● **TRY IT**
Your task is to filter the entries and copy every line containing the string "follows".

● **INFORMATION SHOWN**
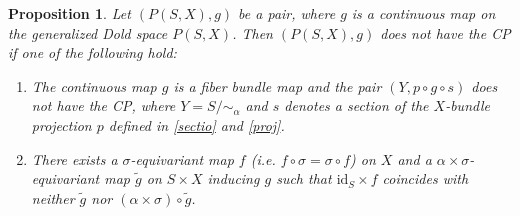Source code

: \documentclass{amsart}
\newtheorem{proposition}[theorem]{Proposition}
\begin{document}
	
	\begin{proposition}\label{necessary condition}
		Let $(P(S,X),g)$ be a pair, where $g$ is a continuous map on the generalized Dold space $P(S,X)$. Then $(P(S,X),g)$ does not have the CP if one of the following hold:
		\begin{enumerate}
			\item The continuous map $g$ is a fiber bundle map and the pair $(Y,p \circ g \circ s)$ does not have the CP, 
			where $Y = S/\!\!\sim_\alpha$ and $s$ denotes a section of the $X$-bundle projection $p$ defined in \eqref{sectio} and \eqref{proj}.
			
			\item  
			There exists a $\sigma$-equivariant map $f$ (i.e. $f\circ\sigma =\sigma\circ f$) on $X$ and a $\alpha \times \sigma$-equivariant map $\tilde g$ on $S\times X$ inducing $g$ such that
			$\mathrm{id}_S \times f$ coincides with neither $\tilde{g}$ nor
			$(\alpha \times \sigma) \circ \tilde{g}$.
		\end{enumerate}
		
		
		
	\end{proposition}
\end{document}
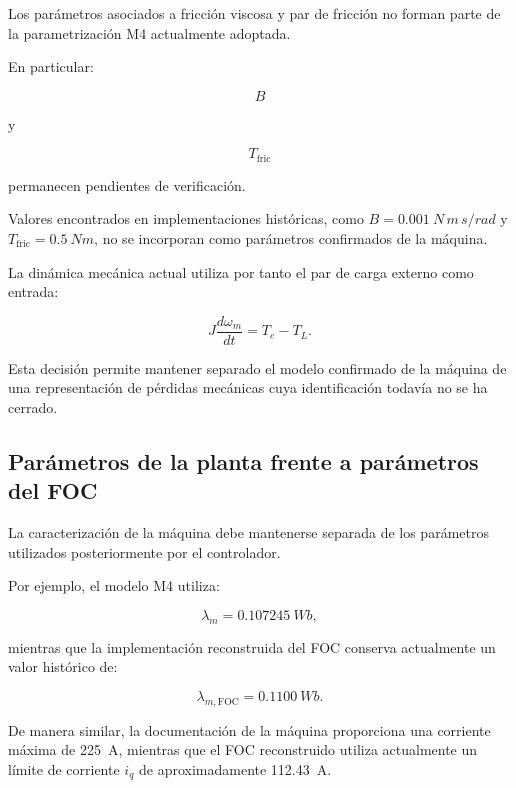 Los parámetros asociados a fricción viscosa y par de fricción no forman parte de la parametrización M4 actualmente adoptada.

En particular:

\begin{equation}
B
\end{equation}

y

\begin{equation}
T_{\mathrm{fric}}
\end{equation}

permanecen pendientes de verificación.

Valores encontrados en implementaciones históricas, como $B=\SI{0.001}{N\,m\,s/rad}$ y $T_{\mathrm{fric}}=\SI{0.5}{Nm}$, no se incorporan como parámetros confirmados de la máquina.

La dinámica mecánica actual utiliza por tanto el par de carga externo como entrada:

\begin{equation}
J\frac{d\omega_m}{dt}=T_e-T_L.
\end{equation}

Esta decisión permite mantener separado el modelo confirmado de la máquina de una representación de pérdidas mecánicas cuya identificación todavía no se ha cerrado.

\subsection{Parámetros de la planta frente a parámetros del FOC}

La caracterización de la máquina debe mantenerse separada de los parámetros utilizados posteriormente por el controlador.

Por ejemplo, el modelo M4 utiliza:

\begin{equation}
\lambda_m=\SI{0.107245}{Wb},
\end{equation}

mientras que la implementación reconstruida del FOC conserva actualmente un valor histórico de:

\begin{equation}
\lambda_{m,\mathrm{FOC}}=\SI{0.1100}{Wb}.
\end{equation}

De manera similar, la documentación de la máquina proporciona una corriente máxima de \SI{225}{A}, mientras que el FOC reconstruido utiliza actualmente un límite de corriente $i_q$ de aproximadamente \SI{112.43}{A}.

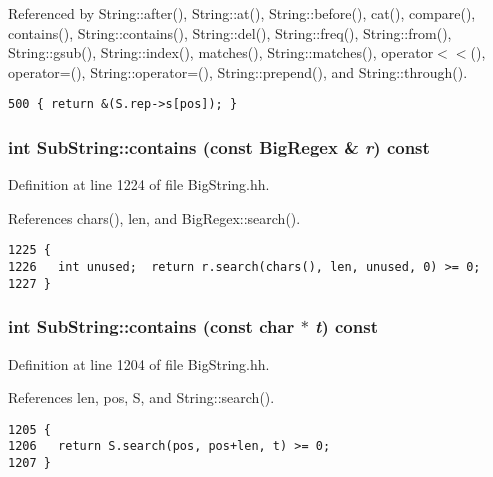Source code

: Referenced by String::after(), String::at(), String::before(), cat(), compare(), contains(), String::contains(), String::del(), String::freq(), String::from(), String::gsub(), String::index(), matches(), String::matches(), operator$<$$<$(), operator=(), String::operator=(), String::prepend(), and String::through().



\footnotesize\begin{verbatim}500 { return &(S.rep->s[pos]); }
\end{verbatim}\normalsize 
{}
\subsubsection{\setlength{\rightskip}{0pt plus 5cm}int Sub\-String::contains (const {\bf Big\-Regex} \& {\em r}) const\hspace{0.3cm}{\tt  [inline]}}\label{classSubString_a9}




Definition at line 1224 of file Big\-String.hh.

References chars(), len, and Big\-Regex::search().



\footnotesize\begin{verbatim}1225 {
1226   int unused;  return r.search(chars(), len, unused, 0) >= 0;
1227 }
\end{verbatim}\normalsize 
{}
\subsubsection{\setlength{\rightskip}{0pt plus 5cm}int Sub\-String::contains (const char $\ast$ {\em t}) const\hspace{0.3cm}{\tt  [inline]}}\label{classSubString_a8}




Definition at line 1204 of file Big\-String.hh.

References len, pos, S, and String::search().



\footnotesize\begin{verbatim}1205 {   
1206   return S.search(pos, pos+len, t) >= 0;
1207 }
\end{verbatim}\normalsize 
{}
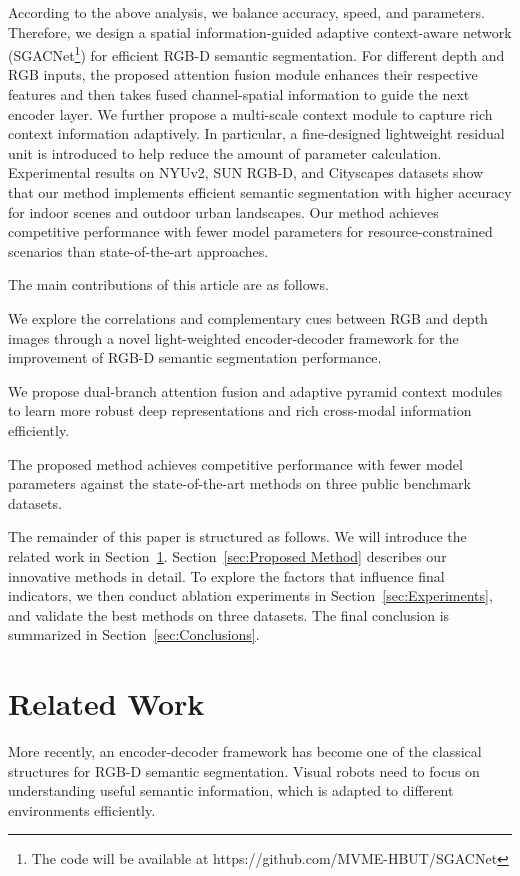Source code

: \documentclass[journal,twoside,web]{ieeecolor}
\begin{document}
According to the above analysis, we balance accuracy, speed, and parameters. Therefore, we design a spatial information-guided adaptive context-aware network (SGACNet\footnote{The code will be available at https://github.com/MVME-HBUT/SGACNet}) for efficient RGB-D semantic segmentation. For different depth and RGB inputs, the proposed attention fusion module enhances their respective features and then takes fused channel-spatial information to guide the next encoder layer. We further propose a multi-scale context module to capture rich context information adaptively. In particular, a fine-designed lightweight residual unit is introduced to help reduce the amount of parameter calculation. Experimental results on NYUv2, SUN RGB-D, and Cityscapes datasets show that our method implements efficient semantic segmentation with higher accuracy for indoor scenes and outdoor urban landscapes. Our method achieves competitive performance with fewer model parameters for resource-constrained scenarios than state-of-the-art approaches.


The main contributions of this article are as follows.

 We explore the correlations and complementary cues between RGB and depth images through a novel light-weighted encoder-decoder framework for the improvement of RGB-D semantic segmentation performance.

 We propose dual-branch attention fusion and adaptive pyramid context modules to learn more robust deep representations and rich cross-modal information efficiently. 

 The proposed method achieves competitive performance with fewer model parameters against the state-of-the-art methods on three public benchmark datasets.

The remainder of this paper is structured as follows. We will introduce the related work in Section~\ref{sec:Related Work}. Section~\ref{sec:Proposed Method} describes our innovative methods in detail. To explore the factors that influence final indicators, we then conduct ablation experiments in Section~\ref{sec:Experiments}, and validate the best methods on three datasets. The final conclusion is summarized in Section~\ref{sec:Conclusions}.


\section{Related Work}\label{sec:Related Work}
More recently, an encoder-decoder framework has become one of the classical structures for RGB-D semantic segmentation. Visual robots need to focus on understanding useful semantic information, which is adapted to different environments efficiently. 
\end{document}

● **RESPONSE TO THE TASK**
The main contributions of this article are as follows.
The remainder of this paper is structured as follows. We will introduce the related work in Section~\ref{sec:Related Work}. Section~\ref{sec:Proposed Method} describes our innovative methods in detail. To explore the factors that influence final indicators, we then conduct ablation experiments in Section~\ref{sec:Experiments}, and validate the best methods on three datasets. The final conclusion is summarized in Section~\ref{sec:Conclusions}.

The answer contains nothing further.